Dancing with the natives

That night, we went into all-in tourist mode and booked ourselves into a dance show with dinner cooked in an Umu – an oven created from hot stones buried underground.

The restaurant collected us from the cabana, and dropped us off in time for ‘traditional face painting’. Maria was up for this, and in normal circumstances, I would run a mile. But, as Easter Island is far from ordinary, I abandoned my usual reluctance and let the artist do his work.

Face artist

Victim

After a welcome drink, we were invited to the ceremony to unveil the food from the Umu. The master of ceremony wearing traditional dress conducted the proceedings. Of course, I can’t judge how authentic this is, but I would guess that much it is was. This was followed by words of blessing and a bit of a song and dance. Some of the visitors were from Tahiti and were able to follow the lyrics and the dance moves, suggesting that some of the Polynesian cultural traditions have a long reach. Maria and I tried our best to keep up but looked as uncoordinated as Theresa May following African beats.

The Umu

Unveiling the food

The organisers are very practised on how to seat people. We shared a large table with English speakers from Japan, the US and Canada, which worked well for us. The buffet, consisting of the food that came out of the ground augmented with some traditionally cooked meat and vegetables was excellent. And so was the dancing. It’s impossible to question their commitment to entertaining; it was unquestionably high-energy.

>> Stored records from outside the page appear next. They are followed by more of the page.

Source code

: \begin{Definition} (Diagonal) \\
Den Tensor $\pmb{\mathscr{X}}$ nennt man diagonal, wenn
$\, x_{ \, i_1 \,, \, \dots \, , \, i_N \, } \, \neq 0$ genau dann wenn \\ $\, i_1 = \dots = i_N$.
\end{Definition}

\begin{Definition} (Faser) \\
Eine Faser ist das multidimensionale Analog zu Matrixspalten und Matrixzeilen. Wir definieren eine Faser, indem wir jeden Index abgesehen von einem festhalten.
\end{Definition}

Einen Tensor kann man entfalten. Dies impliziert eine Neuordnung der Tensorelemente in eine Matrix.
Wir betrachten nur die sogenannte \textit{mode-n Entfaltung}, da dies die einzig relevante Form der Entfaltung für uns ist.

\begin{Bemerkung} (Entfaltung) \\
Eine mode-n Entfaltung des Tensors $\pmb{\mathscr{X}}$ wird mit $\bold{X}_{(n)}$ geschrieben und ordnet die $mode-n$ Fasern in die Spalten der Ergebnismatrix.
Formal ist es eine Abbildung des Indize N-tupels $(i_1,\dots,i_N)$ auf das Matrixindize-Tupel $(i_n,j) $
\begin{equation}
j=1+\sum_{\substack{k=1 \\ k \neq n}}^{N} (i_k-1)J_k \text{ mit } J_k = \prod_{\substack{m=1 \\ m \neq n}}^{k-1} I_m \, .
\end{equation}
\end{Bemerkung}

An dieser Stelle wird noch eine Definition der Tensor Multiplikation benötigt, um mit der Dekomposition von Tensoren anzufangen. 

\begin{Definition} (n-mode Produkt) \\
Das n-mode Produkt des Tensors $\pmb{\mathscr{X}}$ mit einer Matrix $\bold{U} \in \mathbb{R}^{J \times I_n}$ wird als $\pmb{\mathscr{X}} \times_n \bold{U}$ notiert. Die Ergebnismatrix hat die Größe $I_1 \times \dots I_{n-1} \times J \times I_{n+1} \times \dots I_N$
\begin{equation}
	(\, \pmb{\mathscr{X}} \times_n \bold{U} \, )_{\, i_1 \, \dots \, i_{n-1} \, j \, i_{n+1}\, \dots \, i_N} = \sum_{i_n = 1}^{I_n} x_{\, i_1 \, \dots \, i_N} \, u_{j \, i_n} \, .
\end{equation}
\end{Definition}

Nothing like an 80’s disco

Rano Kau

On our penultimate day, we drove to the south of the island to Rano Kau to see the crater lake – one of the truly spectacular views on Easter Island.

Rano Kau

After that, we walked the short distance to the village of Orongo, which was the centre of activity for the birdman cult. This village was only used during the tournament to find the next Tangata Manu – awarded to the sponsor of the man who returned with the first egg of the season from the Sooty Tern. The competitor – the Hopu – only took risks, not the reward.

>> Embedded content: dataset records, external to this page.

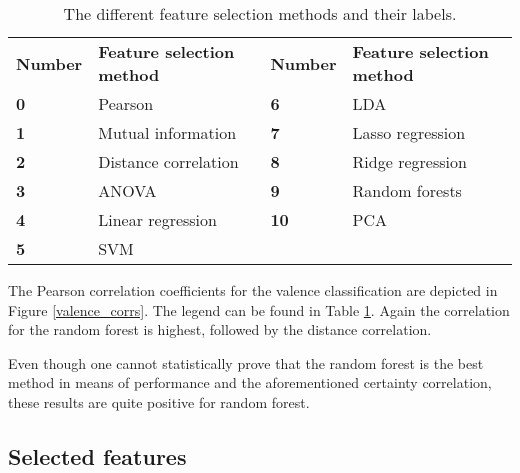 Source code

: \begin{table}[H]
\centering
\begin{tabular}{ll|ll}
\textbf{Number} & \textbf{Feature selection method} & \textbf{Number} & \textbf{Feature selection method} \\
\textbf{0}      & Pearson                           & \textbf{6}      & LDA                      \\
\textbf{1}      & Mutual information                & \textbf{7}      & Lasso regression         \\
\textbf{2}      & Distance correlation              & \textbf{8}      & Ridge regression         \\
\textbf{3}      & ANOVA                             & \textbf{9}      & Random forests           \\
\textbf{4}      & Linear regression                 & \textbf{10}     & PCA                      \\
\textbf{5}      & SVM                      &        &                         
\end{tabular}
\caption{The different feature selection methods and their labels\label{corrsCompLbl}.}
\end{table}


The Pearson correlation coefficients for the valence classification are depicted in Figure \ref{valence_corrs}. The legend can be found in Table \ref{corrsCompLbl}. Again the correlation for the random forest is highest, followed by the distance correlation.


Even though one cannot statistically prove that the random forest is the best method in means of performance and the aforementioned certainty correlation, these results are quite positive for random forest. 

\subsection{Selected features}

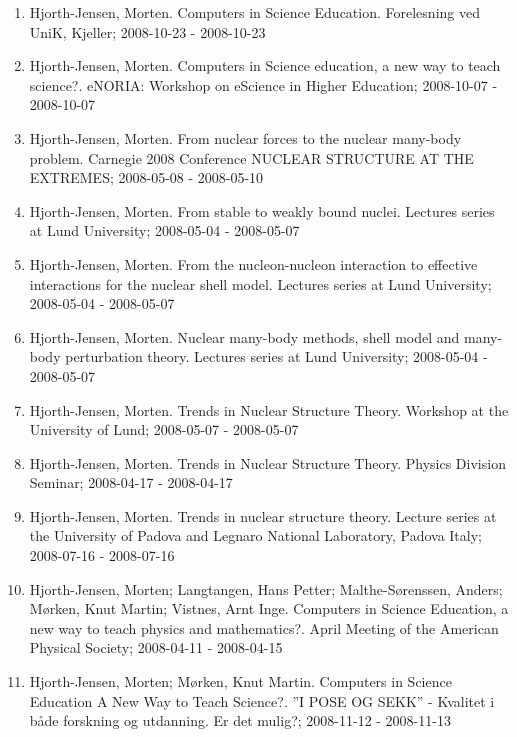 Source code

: \documentclass[%
oneside,                 %
final,                   %
10pt]{article}
\begin{document}
\begin{enumerate}
\item Hjorth-Jensen, Morten.  Computers in Science Education. Forelesning ved UniK, Kjeller; 2008-10-23 - 2008-10-23

\item Hjorth-Jensen, Morten.  Computers in Science education, a new way to teach science?. eNORIA: Workshop on eScience in Higher Education; 2008-10-07 - 2008-10-07

\item Hjorth-Jensen, Morten.  From nuclear forces to the nuclear many-body problem. Carnegie 2008 Conference NUCLEAR STRUCTURE AT THE EXTREMES; 2008-05-08 - 2008-05-10

\item Hjorth-Jensen, Morten.  From stable to weakly bound nuclei. Lectures series at Lund University; 2008-05-04 - 2008-05-07

\item Hjorth-Jensen, Morten.  From the nucleon-nucleon interaction to effective interactions for the nuclear shell model. Lectures series at Lund University; 2008-05-04 - 2008-05-07

\item Hjorth-Jensen, Morten.  Nuclear many-body methods, shell model and many-body perturbation theory. Lectures series at Lund University; 2008-05-04 - 2008-05-07

\item Hjorth-Jensen, Morten.  Trends in Nuclear Structure Theory. Workshop at the University of Lund; 2008-05-07 - 2008-05-07

\item Hjorth-Jensen, Morten.  Trends in Nuclear Structure Theory. Physics Division Seminar; 2008-04-17 - 2008-04-17

\item Hjorth-Jensen, Morten.  Trends in nuclear structure theory. Lecture series at the University of Padova and Legnaro National Laboratory, Padova Italy; 2008-07-16 - 2008-07-16

\item Hjorth-Jensen, Morten; Langtangen, Hans Petter; Malthe-Sørenssen, Anders; Mørken, Knut Martin; Vistnes, Arnt Inge.  Computers in Science Education, a new way to teach physics and mathematics?. April Meeting of the American Physical Society; 2008-04-11 - 2008-04-15

\item Hjorth-Jensen, Morten; Mørken, Knut Martin.  Computers in Science Education A New Way to Teach Science?. ”I POSE OG SEKK” - Kvalitet i både forskning og utdanning. Er det mulig?; 2008-11-12 - 2008-11-13


\end{enumerate}
\end{document}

This competition was nothing like being sponsored for a fun run, where an over-enthusiastic competitor blundering around presents the only danger. The Hopu has to endure several life-threatening challenges:
1. scaling down a cliff
2. swimming to Motu Nui, waiting for a bird to lay an egg and be lucky enough to be the first one to get it
3. heading back to the Orongo through shark-invested waters
4. climbing back up the cliff

The winning hopu’s sponsor was then presented the egg and granted the dubious honour of a shaved head and a year of seclusion. Of course, I am boiling this down to the basics.  There is more to it than this, but all that information is contained somewhere on the interweb.

Low rise housing

Fancy a swim?

We couldn’t have finished our trip without a last look at the ocean, so we went into Hanga Roa for a late lunch and to look at the harbour where there is a monument for the fisherman to keep them safe. They need it. The waters here are as choppy as a Ninja’s hands.

Hello sailors

Final day in Easter Island

All week had been full-on, so we spent the morning doing nothing other than packing, then eating breakfast. The owner of the cabanas offered to take us to the airport via the car hire place. And after the car hire company reported no more damage to the car (a foregone conclusion given the state of it), we left it there and continued the journey to the airport in a far less battered SUV. At the airport, the cabana’s owner and her daughter carried our bags into the terminal and left us with a gift of a small Maui necklace each. Very sweet.

Our time on Easter Island has been one of the best experiences we have had on our odyssey. Rapa Nui has everything: history, the moai’s, the scenery and friendly people too. But don’t believe the hype about being able to trek or cycle around the island. Unless you have masochistic inclinations or are prepared to spend months there, or only see the major sights – get a car – and preferably a pre-battered one.